A history of measured growth

The Bank of Eastern Oregon traces its roots to the waning days of World War II, when a group of farmers and ranchers in Arlington founded it as the Gilliam County Bank. 

“They wanted to have local decision-making in their communities,” Bailey said. “We haven’t forgotten that.”

The institution grew slowly at first, then began a steady expansion. 

In the 1950s, the Bank of Gilliam County added branches in Ione and Heppner (where it moved its headquarters) and changed its name to the Bank of Eastern Oregon.

The bank enjoyed a growth spurt in the late 1990s and early 2000s, when it added branches in Condon, Irrigon and Boardman, then acquired a number of branches from Klamath First Federal Savings and Loan. That deal gave Bank of Eastern Oregon a presence in Burns, Moro, John Day, Prairie City and Fossil.
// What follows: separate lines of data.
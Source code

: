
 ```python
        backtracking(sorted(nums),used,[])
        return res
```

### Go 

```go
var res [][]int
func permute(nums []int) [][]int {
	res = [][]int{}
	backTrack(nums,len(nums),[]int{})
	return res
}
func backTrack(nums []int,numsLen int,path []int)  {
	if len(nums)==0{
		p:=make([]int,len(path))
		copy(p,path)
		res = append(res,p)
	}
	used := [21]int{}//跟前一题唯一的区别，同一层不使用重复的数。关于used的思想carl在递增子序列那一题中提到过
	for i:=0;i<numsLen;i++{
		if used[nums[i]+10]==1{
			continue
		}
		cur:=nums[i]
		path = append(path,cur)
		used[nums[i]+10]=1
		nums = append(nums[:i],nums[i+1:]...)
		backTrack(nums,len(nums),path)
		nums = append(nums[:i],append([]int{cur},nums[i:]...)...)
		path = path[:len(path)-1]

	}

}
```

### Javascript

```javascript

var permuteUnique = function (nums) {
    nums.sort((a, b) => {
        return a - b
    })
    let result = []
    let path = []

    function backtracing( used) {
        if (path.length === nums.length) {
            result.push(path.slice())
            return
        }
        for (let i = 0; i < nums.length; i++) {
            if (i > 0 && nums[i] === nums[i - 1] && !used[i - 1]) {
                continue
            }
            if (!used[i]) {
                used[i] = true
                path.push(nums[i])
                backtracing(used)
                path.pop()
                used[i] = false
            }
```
The bank added loan production offices in Ontario, Hermiston and Enterprise.

In 2012, BEO expanded yet again, opening loan production offices in Pendleton, Island City and Lakeview. The same year it made its first move into Washington with a loan production office in Pomeroy, then in the next several years it opened loan offices or branches in Colfax, Dayton and LaCrosse, all of which now operate under the Bank of Eastern Washington banner.

In 2019, the bank added branches in La Grande and Hermiston, and in 2020 opened a loan office in Caldwell, Idaho.

There’s been some reshuffling of locations throughout the years, with some loan centers being converted into full-service branches. Today, BEO operates 21 branches and three loan production offices across 15 counties in the region where Oregon, Washington and Idaho come together.

Now, when big national banks are closing branches, BEO looks to open new ones within its core service area. The company recently bought a building at 800 SW Dorion Ave. in Pendleton, where it already has a loan production office, to serve as its first branch in that city. Pending regulatory approval, Bailey said he hopes the Pendleton branch will open before the end of this year.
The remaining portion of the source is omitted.